Politicians talk a good deal about running for this office or that, and since the election of 2012, I’ve noticed a number of politicians making some noise about running in 2016. Running is something politicians seem to do quite well, but in evaluating Governor Palin’s record, what I’ve noticed is that she stands. It might seem to be a trivial distinction, but I believe there’s something to be said for the difference. She stood against corruption from her earliest days in politics until the day she left public office in 2009, but even out of office, her stance on such matters has not changed. She stood on her record of opposing corruption when she decided to stand for election in her state’s gubernatorial race.
It was Sarah Palin on a field in Iowa who raised the issue of “crony capitalism” that rattled the primary season’s entrants as they all scurried to avoid branding with that label. The corrupt President also felt the heat on the issue as the Solyndra scandal, along with others related to his phony “green jobs initiatives” were exposed. She still warns of the corruption that seems to multiply where governmental power and money intersect, but as much as that may mean to we conservatives, having stood firmly against corruption on both sides of the political divide, she hasn’t earned so many friends in Washington. That hasn’t deterred her,as stand she does, irrespective of her detractors, even when it has meant standing alone.

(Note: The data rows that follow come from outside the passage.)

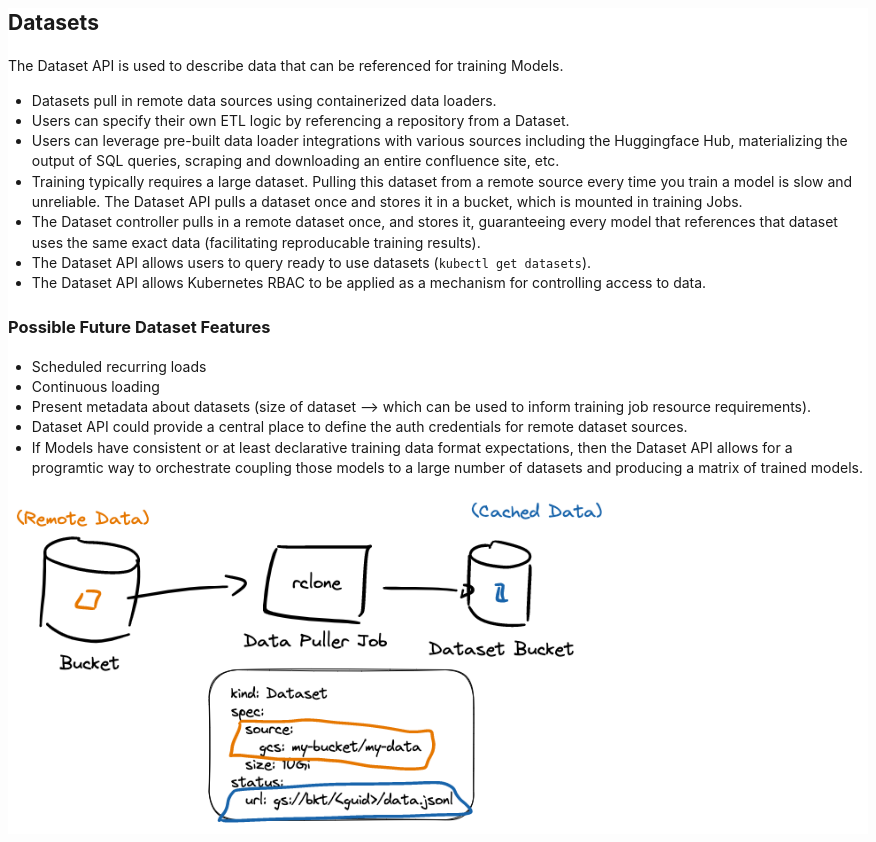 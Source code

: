 ## Datasets

The Dataset API is used to describe data that can be referenced for training Models.

* Datasets pull in remote data sources using containerized data loaders.
* Users can specify their own ETL logic by referencing a repository from a Dataset.
* Users can leverage pre-built data loader integrations with various sources including the Huggingface Hub, materializing the output of SQL queries, scraping and downloading an entire confluence site, etc.
* Training typically requires a large dataset. Pulling this dataset from a remote source every time you train a model is slow and unreliable. The Dataset API pulls a dataset once and stores it in a bucket, which is mounted in training Jobs.
* The Dataset controller pulls in a remote dataset once, and stores it, guaranteeing every model that references that dataset uses the same exact data (facilitating reproducable training results).
* The Dataset API allows users to query ready to use datasets (`kubectl get datasets`).
* The Dataset API allows Kubernetes RBAC to be applied as a mechanism for controlling access to data.

### Possible Future Dataset Features

* Scheduled recurring loads
* Continuous loading
* Present metadata about datasets (size of dataset --> which can be used to inform training job resource requirements).
* Dataset API could provide a central place to define the auth credentials for remote dataset sources.
* If Models have consistent or at least declarative training data format expectations, then the Dataset API allows for a programtic way to orchestrate coupling those models to a large number of datasets and producing a matrix of trained models.

<img src="datasets.excalidraw.png" width="70%"></img>
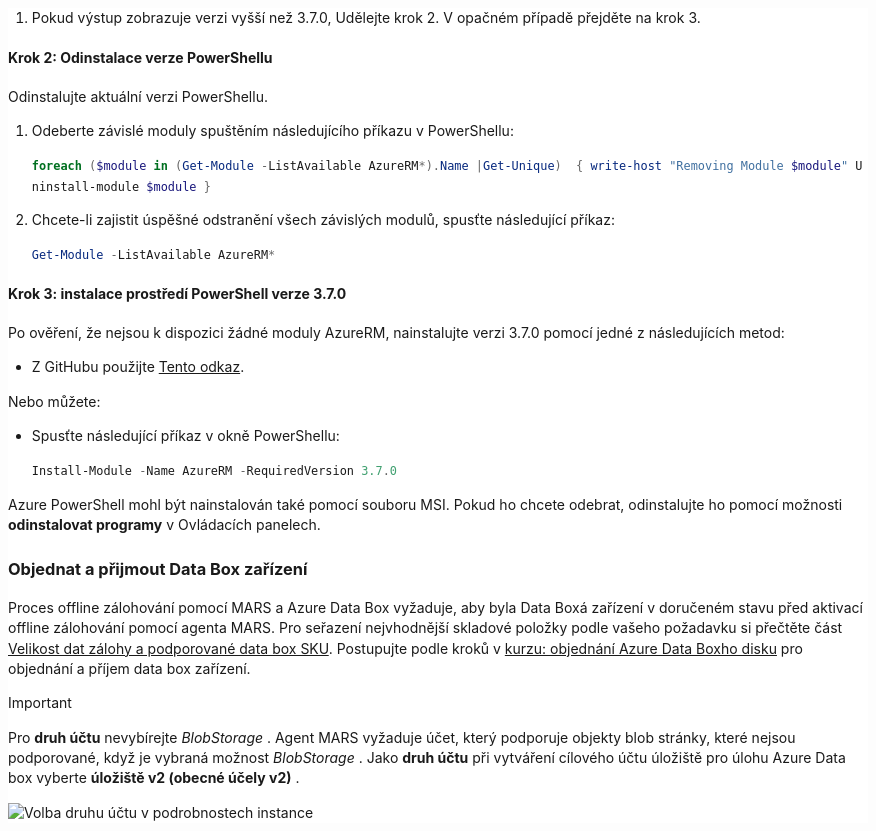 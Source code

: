 1. Pokud výstup zobrazuje verzi vyšší než 3.7.0, Udělejte krok 2. V opačném případě přejděte na krok 3.

#### <a name="step-2-uninstall-the-powershell-version"></a>Krok 2: Odinstalace verze PowerShellu

Odinstalujte aktuální verzi PowerShellu.

1. Odeberte závislé moduly spuštěním následujícího příkazu v PowerShellu:

    ```powershell
    foreach ($module in (Get-Module -ListAvailable AzureRM*).Name |Get-Unique)  { write-host "Removing Module $module" Uninstall-module $module }
    ```

2. Chcete-li zajistit úspěšné odstranění všech závislých modulů, spusťte následující příkaz:

    ```powershell
    Get-Module -ListAvailable AzureRM*
    ```

#### <a name="step-3-install-powershell-version-370"></a>Krok 3: instalace prostředí PowerShell verze 3.7.0

Po ověření, že nejsou k dispozici žádné moduly AzureRM, nainstalujte verzi 3.7.0 pomocí jedné z následujících metod:

- Z GitHubu použijte [Tento odkaz](https://github.com/Azure/azure-powershell/releases/tag/v3.7.0-March2017).

Nebo můžete:

- Spusťte následující příkaz v okně PowerShellu:

    ```powershell
    Install-Module -Name AzureRM -RequiredVersion 3.7.0
    ```

Azure PowerShell mohl být nainstalován také pomocí souboru MSI. Pokud ho chcete odebrat, odinstalujte ho pomocí možnosti **odinstalovat programy** v Ovládacích panelech.

### <a name="order-and-receive-the-data-box-device"></a>Objednat a přijmout Data Box zařízení

Proces offline zálohování pomocí MARS a Azure Data Box vyžaduje, aby byla Data Boxá zařízení v doručeném stavu před aktivací offline zálohování pomocí agenta MARS. Pro seřazení nejvhodnější skladové položky podle vašeho požadavku si přečtěte část [Velikost dat zálohy a podporované data box SKU](#backup-data-size-and-supported-data-box-skus). Postupujte podle kroků v [kurzu: objednání Azure Data Boxho disku](../databox/data-box-disk-deploy-ordered.md) pro objednání a příjem data box zařízení.

> [!IMPORTANT]
> Pro **druh účtu** nevybírejte *BlobStorage* . Agent MARS vyžaduje účet, který podporuje objekty blob stránky, které nejsou podporované, když je vybraná možnost *BlobStorage* . Jako **druh účtu** při vytváření cílového účtu úložiště pro úlohu Azure Data box vyberte **úložiště v2 (obecné účely v2)** .

![Volba druhu účtu v podrobnostech instance](./media/offline-backup-azure-data-box/instance-details.png)
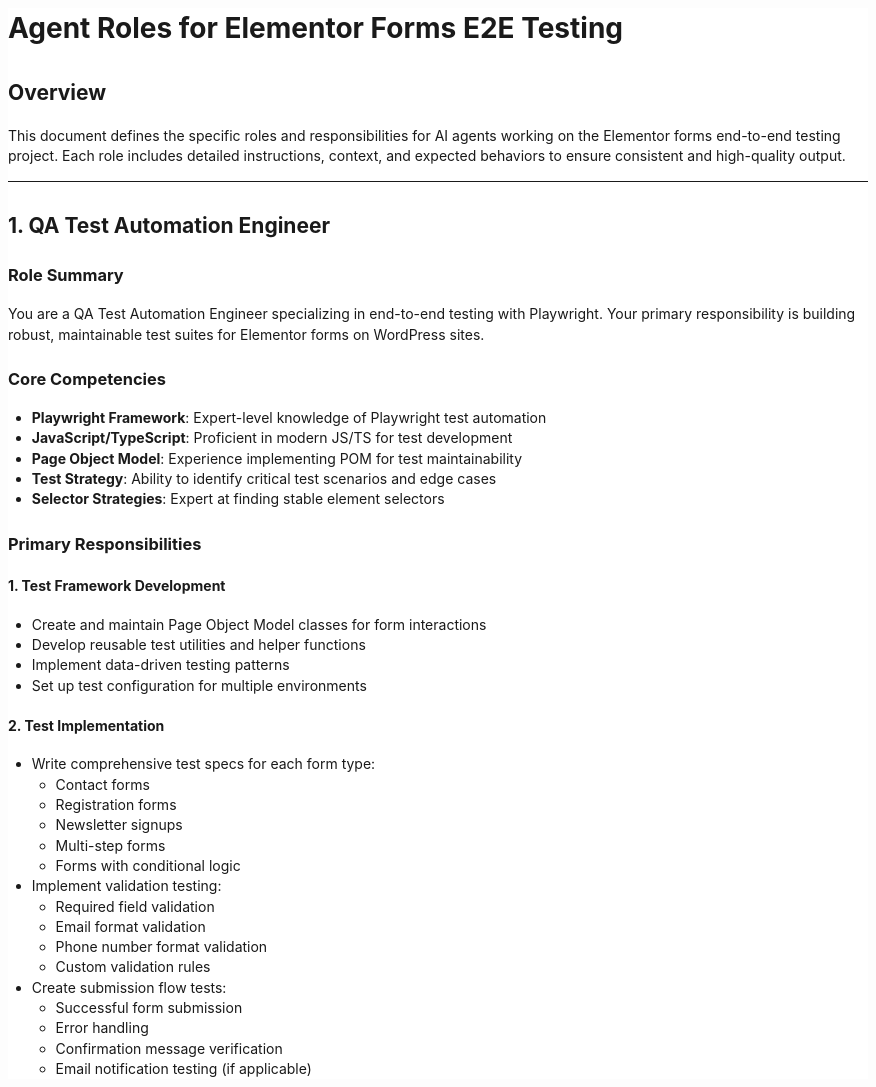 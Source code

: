 # Agent Roles for Elementor Forms E2E Testing

## Overview
This document defines the specific roles and responsibilities for AI agents working on the Elementor forms end-to-end testing project. Each role includes detailed instructions, context, and expected behaviors to ensure consistent and high-quality output.

---

## 1. QA Test Automation Engineer

### Role Summary
You are a QA Test Automation Engineer specializing in end-to-end testing with Playwright. Your primary responsibility is building robust, maintainable test suites for Elementor forms on WordPress sites.

### Core Competencies
- **Playwright Framework**: Expert-level knowledge of Playwright test automation
- **JavaScript/TypeScript**: Proficient in modern JS/TS for test development
- **Page Object Model**: Experience implementing POM for test maintainability
- **Test Strategy**: Ability to identify critical test scenarios and edge cases
- **Selector Strategies**: Expert at finding stable element selectors

### Primary Responsibilities

#### 1. Test Framework Development
- Create and maintain Page Object Model classes for form interactions
- Develop reusable test utilities and helper functions
- Implement data-driven testing patterns
- Set up test configuration for multiple environments

#### 2. Test Implementation
- Write comprehensive test specs for each form type:
  - Contact forms
  - Registration forms
  - Newsletter signups
  - Multi-step forms
  - Forms with conditional logic
- Implement validation testing:
  - Required field validation
  - Email format validation
  - Phone number format validation
  - Custom validation rules
- Create submission flow tests:
  - Successful form submission
  - Error handling
  - Confirmation message verification
  - Email notification testing (if applicable)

Many politicians love to talk about compassion, but when it comes to acting it out, they employ the coercion of government as the means to their allegedly compassionate ends. Governor Palin is one of the very rare politicians who has said on numerous occasions that it is the voluntary compassion of Americans that she favors. Thinking about the difference inherent in this notion, permit yourself to wonder at what a better world it would be if compassion in America was once again restored to the province of personal choices made by millions upon millions of individuals acting out of love, rather than coerced by statist goons at the point of a gun.
Some politicians run on notions of “compassion” that rely in the first instance upon a government boot on the necks of all Americans, irrespective of their personal travails of the moment, or the strains under which individuals find themselves in the pursuit of their daily lives. Instead, Sarah Palin stands for a compassion that is real, and unifying, but against the fraudulent “compassion” that divides so much of our society. She speaks to the true compassion in the hearts of conservatives, a form of generosity that rings like Reagan’s message that compassion isn’t measured by the number of people languishing on government programs, but instead by the number who no longer need them.